In the dark shadow of the tall old houses a few people came out and stood there watching silently, and, as one felt, in a sort of despair. All night long men were marching by - and in London they were still reading that it was but a "demonstration" the Germans were engaged in - down the quay and across the pontoon bridge - the only way over the Scheldt - over to the Tete-de-Flandres and the road to Ghent. They were strung along the street next morning, boots mud-covered, mud-stained, intrenching shovels hanging to their belts, faces unshaven for weeks, just as they had come from the trenches; yet still patient and cheerful, with that unshakable Flemish good cheer. Perhaps, after all, it was not a retreat; they might be swinging round to the south and St. Nicholas to attack the German flank...

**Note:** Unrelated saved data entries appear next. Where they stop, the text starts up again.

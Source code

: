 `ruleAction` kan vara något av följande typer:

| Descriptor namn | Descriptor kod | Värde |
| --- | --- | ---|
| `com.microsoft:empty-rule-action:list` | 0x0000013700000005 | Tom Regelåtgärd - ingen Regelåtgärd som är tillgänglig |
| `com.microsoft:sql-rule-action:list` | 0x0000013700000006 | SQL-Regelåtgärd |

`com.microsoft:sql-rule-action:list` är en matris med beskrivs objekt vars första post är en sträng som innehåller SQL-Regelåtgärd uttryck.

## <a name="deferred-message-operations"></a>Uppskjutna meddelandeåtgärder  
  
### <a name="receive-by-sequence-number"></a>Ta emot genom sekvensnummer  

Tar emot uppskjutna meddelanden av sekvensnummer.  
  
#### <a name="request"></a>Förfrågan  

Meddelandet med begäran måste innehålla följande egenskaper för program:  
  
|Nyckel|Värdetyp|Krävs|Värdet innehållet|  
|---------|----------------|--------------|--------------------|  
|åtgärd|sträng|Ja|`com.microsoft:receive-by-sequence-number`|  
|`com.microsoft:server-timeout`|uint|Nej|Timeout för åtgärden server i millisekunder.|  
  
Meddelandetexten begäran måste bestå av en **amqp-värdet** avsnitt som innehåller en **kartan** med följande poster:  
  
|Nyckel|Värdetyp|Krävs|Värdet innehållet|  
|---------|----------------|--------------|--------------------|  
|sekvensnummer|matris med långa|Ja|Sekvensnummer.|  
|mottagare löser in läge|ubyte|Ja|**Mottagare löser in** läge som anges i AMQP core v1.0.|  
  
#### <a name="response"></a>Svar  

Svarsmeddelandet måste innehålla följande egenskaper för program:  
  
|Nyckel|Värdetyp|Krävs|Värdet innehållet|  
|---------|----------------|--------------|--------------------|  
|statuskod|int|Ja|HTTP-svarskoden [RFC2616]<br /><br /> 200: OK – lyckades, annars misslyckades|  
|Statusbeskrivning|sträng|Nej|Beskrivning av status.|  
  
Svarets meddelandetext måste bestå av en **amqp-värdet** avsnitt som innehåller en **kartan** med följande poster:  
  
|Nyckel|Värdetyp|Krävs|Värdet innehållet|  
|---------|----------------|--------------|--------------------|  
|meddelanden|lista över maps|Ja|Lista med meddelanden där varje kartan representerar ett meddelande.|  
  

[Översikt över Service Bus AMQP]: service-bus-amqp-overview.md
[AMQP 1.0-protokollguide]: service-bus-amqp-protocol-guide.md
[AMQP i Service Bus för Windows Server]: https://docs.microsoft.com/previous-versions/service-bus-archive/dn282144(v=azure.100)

But before they had crossed, another army, a civilian army, flowed down on and over the quay. For a week people had been leaving Antwerp, now the general flight began. From villages to the east and southeast, from the city itself, people came pouring down. In wagons drawn by huge Belgian draft-horses, in carts pulled by the captivating Belgian work dogs, panting mightily and digging their paws into the slippery cobbles; on foot, leading little children and carrying babies and dolls and canaries and great bundles of clothes and household things wrapped in sheets, they surged toward that one narrow bridge and the crowded ferry-boats. I saw one old woman, gray-haired and tanned like an Indian squaw with work in the fields, yet with a fine, well-made face, pushing a groaning wheelbarrow. A strap went from the handles over her shoulders, and, stopping now and then to ask the news, she would slip off this harness, gossip for a time, then push on again. That afternoon under my window there was a tall wagon, a sort of hay wagon, in which there were twenty-two little tow-headed children, none more than eight or ten and several almost babies in arms. By the side of the wagon a man, evidently father of some of them, stood buttering the end of a huge round loaf of bread and cutting off slice after slice, which the older children broke and distributed to the little ones. Two cows were tied to the back of the wagon and the man's wife squatted there milking them. All along the quay and in the streets leading into it were people like this - harmless, helpless, hard-working people, going they knew not where. The entrance to the bridge was soon choked. One went away and returned an hour later and found the same people waiting almost in the same spot, and, with that wonderful calm and patience of theirs, feeding their children or giving a little of their precious hay to the horses, quietly waiting their turn while the cannon which had driven them from their homes kept on thundering behind them.

That afternoon I walked up-town through the shuttered, silent streets - silent but for that incessant rumbling in the southeast and the occasional honking flight of some military automobile - to two of the hospitals. In one, a British hospital on the Boulevard Leopold, the doctor in charge was absent for the moment, and there was no one to answer my offer of occasional help if an outsider could be of use. As I sat waiting a tall, brisk Englishwoman, in nurse's uniform, came up and asked what I wanted. I told her.

"Oh," she said, and in her crisp, English voice, without further ado, "will you help me with a leg?"

She led the way into her ward, and there we contrived between us to bandage and slip a board and pillow under a fractured thigh. Between whispers of "Courage! Courage!" to the Belgian soldier, she said that she was the wife of a British general and had two sons in the army, and a third - "Poor boy!" she murmured, more to him than to me - on one of the ships in the North Sea. I arranged to come back next morning to help with the lifting, and went on to another hospital in the Rue Nerviens, to find that little English lady who crossed with me in the Ostend boat in August on the way to her sister's hospital in Antwerp.

Here in the quiet wards she had been working while the Germans swept down on Paris and were rolled back again, and while the little nation which she and her sister loved so well was being clubbed to its knees.